Take the data from its first line. Print each line exactly until the line containing "trivia chain rule" has been printed too.

## Dataset content:

☆ ☆ ☆ ☆ ☆

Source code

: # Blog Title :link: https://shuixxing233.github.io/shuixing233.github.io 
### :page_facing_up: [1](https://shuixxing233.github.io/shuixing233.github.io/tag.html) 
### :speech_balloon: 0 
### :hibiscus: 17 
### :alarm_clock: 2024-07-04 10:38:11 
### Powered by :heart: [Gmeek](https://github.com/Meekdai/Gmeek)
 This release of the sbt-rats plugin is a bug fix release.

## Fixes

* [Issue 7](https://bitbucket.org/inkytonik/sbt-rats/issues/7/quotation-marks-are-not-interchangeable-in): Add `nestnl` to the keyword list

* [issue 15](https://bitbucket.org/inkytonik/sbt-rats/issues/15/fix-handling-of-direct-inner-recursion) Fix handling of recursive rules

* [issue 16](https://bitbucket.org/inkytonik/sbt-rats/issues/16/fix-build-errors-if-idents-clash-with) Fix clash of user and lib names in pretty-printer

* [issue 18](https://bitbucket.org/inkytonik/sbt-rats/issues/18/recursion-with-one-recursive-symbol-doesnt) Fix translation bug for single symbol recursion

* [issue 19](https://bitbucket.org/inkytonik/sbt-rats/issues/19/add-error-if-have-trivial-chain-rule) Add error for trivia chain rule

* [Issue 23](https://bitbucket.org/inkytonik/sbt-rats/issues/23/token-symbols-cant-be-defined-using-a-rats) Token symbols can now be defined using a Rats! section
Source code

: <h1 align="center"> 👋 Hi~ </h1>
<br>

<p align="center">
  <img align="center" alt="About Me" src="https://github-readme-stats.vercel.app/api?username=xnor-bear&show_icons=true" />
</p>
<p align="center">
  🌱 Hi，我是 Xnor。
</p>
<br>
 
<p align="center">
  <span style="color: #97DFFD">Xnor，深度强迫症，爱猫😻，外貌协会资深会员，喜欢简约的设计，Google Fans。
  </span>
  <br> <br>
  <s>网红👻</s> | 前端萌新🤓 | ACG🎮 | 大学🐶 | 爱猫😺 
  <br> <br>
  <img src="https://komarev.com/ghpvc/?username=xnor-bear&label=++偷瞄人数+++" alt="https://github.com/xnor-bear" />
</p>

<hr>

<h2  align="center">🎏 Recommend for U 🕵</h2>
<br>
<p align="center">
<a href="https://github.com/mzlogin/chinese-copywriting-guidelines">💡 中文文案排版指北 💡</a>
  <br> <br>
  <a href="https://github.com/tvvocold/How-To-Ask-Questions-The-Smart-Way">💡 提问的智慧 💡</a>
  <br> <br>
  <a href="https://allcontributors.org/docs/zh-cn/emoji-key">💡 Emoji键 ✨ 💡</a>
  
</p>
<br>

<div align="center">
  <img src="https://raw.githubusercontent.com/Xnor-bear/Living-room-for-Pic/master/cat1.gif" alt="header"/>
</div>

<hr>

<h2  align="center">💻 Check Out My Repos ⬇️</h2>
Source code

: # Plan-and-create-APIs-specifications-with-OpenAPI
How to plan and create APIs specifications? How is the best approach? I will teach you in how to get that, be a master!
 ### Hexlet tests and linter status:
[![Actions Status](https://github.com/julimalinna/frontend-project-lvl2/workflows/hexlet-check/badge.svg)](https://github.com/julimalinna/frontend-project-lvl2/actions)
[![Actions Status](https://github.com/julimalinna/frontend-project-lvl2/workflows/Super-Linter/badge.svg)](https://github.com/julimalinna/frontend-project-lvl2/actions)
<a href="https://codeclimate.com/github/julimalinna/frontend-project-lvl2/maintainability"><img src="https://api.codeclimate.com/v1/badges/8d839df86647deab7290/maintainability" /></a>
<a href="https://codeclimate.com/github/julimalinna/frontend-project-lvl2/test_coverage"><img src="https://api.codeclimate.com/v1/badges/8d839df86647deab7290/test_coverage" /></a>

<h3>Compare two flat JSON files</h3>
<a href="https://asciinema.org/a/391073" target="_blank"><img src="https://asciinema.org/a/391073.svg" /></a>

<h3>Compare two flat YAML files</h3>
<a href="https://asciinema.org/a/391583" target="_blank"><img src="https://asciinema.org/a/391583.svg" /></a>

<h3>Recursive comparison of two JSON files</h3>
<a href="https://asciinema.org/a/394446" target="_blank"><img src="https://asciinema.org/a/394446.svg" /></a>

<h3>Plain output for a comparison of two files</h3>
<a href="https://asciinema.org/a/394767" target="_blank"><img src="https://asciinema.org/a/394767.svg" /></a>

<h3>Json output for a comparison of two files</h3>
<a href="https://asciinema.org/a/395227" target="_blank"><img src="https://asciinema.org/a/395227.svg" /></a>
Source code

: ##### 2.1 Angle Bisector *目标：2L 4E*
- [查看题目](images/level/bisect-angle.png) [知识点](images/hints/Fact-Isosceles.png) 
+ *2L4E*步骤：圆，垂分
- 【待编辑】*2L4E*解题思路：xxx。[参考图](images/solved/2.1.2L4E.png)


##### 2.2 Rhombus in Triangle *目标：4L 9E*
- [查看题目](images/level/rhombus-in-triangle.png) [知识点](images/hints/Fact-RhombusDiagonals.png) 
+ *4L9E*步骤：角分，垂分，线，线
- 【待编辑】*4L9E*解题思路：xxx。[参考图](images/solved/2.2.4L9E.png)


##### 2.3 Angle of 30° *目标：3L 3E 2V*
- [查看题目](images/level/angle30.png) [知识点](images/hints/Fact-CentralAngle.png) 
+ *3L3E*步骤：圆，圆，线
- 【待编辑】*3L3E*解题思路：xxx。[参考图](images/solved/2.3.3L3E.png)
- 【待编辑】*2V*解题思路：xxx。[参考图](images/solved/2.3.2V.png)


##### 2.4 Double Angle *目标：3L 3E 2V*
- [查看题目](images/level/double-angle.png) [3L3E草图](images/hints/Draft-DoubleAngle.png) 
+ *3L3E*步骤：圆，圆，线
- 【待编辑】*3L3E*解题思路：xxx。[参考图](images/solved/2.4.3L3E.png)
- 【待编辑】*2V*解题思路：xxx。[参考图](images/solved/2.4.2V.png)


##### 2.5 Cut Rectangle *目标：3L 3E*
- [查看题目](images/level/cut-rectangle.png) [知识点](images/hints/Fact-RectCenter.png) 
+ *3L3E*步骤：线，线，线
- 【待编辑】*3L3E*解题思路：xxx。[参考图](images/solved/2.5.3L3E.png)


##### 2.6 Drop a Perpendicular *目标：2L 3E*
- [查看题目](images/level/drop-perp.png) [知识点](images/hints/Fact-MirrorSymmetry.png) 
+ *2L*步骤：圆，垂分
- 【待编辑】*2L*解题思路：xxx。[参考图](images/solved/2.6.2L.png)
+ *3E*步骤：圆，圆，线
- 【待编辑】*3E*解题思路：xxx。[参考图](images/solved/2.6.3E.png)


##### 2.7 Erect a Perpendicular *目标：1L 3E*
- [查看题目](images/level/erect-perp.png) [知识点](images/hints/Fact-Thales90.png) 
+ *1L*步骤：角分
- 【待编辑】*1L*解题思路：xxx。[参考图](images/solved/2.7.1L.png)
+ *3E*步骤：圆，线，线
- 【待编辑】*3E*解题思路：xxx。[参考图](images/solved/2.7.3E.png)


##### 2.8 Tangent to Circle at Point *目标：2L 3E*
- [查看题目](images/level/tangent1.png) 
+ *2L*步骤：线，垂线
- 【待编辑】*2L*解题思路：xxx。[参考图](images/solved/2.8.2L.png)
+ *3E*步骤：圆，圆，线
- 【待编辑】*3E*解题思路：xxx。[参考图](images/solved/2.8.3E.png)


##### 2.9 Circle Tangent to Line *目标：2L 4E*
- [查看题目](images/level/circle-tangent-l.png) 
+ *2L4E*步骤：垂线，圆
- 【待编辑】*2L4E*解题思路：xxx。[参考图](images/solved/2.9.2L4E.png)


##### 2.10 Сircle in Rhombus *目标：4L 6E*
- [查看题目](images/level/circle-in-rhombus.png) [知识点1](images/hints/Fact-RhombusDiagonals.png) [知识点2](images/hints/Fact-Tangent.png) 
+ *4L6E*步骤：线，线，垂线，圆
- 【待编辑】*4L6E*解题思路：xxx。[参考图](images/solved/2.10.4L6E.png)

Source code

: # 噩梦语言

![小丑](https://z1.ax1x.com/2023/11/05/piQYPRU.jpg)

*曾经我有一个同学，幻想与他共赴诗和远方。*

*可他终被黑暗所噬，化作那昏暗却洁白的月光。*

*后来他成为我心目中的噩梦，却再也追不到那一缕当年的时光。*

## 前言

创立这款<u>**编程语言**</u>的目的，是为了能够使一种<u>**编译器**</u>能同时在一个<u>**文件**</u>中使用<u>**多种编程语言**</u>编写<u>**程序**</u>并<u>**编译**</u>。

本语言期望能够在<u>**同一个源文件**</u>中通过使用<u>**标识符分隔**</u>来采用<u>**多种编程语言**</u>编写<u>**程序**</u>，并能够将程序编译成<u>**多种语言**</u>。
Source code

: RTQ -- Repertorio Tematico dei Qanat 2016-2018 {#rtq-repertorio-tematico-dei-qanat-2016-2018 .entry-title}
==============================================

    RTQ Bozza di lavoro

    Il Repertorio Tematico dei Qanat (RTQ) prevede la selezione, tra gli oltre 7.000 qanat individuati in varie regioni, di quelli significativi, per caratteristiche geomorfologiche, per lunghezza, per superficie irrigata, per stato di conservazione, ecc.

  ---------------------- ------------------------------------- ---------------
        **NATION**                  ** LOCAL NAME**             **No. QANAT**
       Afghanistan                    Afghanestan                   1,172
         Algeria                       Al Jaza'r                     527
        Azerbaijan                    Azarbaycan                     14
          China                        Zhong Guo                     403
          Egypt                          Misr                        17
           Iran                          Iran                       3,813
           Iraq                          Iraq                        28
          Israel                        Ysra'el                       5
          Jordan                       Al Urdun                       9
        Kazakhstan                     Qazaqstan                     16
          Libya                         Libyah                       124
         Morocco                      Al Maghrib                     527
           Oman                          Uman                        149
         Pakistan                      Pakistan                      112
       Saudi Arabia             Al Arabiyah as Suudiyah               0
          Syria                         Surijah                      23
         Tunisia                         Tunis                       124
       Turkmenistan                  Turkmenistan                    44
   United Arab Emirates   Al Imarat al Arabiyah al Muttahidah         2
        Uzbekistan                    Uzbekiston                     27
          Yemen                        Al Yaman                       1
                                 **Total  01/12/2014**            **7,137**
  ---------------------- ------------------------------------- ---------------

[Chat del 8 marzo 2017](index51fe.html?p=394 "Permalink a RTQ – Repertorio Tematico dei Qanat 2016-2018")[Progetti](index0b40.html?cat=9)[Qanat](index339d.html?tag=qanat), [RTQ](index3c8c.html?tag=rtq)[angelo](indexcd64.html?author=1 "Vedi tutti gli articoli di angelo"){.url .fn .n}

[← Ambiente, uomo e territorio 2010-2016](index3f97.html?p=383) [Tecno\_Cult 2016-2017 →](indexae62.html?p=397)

☆ ☆ ☆ ☆ ☆

## Task result:
Source code

: # Blog Title :link: https://shuixxing233.github.io/shuixing233.github.io 
### :page_facing_up: [1](https://shuixxing233.github.io/shuixing233.github.io/tag.html) 
### :speech_balloon: 0 
### :hibiscus: 17 
### :alarm_clock: 2024-07-04 10:38:11 
### Powered by :heart: [Gmeek](https://github.com/Meekdai/Gmeek)
 This release of the sbt-rats plugin is a bug fix release.

## Fixes

* [Issue 7](https://bitbucket.org/inkytonik/sbt-rats/issues/7/quotation-marks-are-not-interchangeable-in): Add `nestnl` to the keyword list

* [issue 15](https://bitbucket.org/inkytonik/sbt-rats/issues/15/fix-handling-of-direct-inner-recursion) Fix handling of recursive rules

* [issue 16](https://bitbucket.org/inkytonik/sbt-rats/issues/16/fix-build-errors-if-idents-clash-with) Fix clash of user and lib names in pretty-printer

* [issue 18](https://bitbucket.org/inkytonik/sbt-rats/issues/18/recursion-with-one-recursive-symbol-doesnt) Fix translation bug for single symbol recursion

* [issue 19](https://bitbucket.org/inkytonik/sbt-rats/issues/19/add-error-if-have-trivial-chain-rule) Add error for trivia chain rule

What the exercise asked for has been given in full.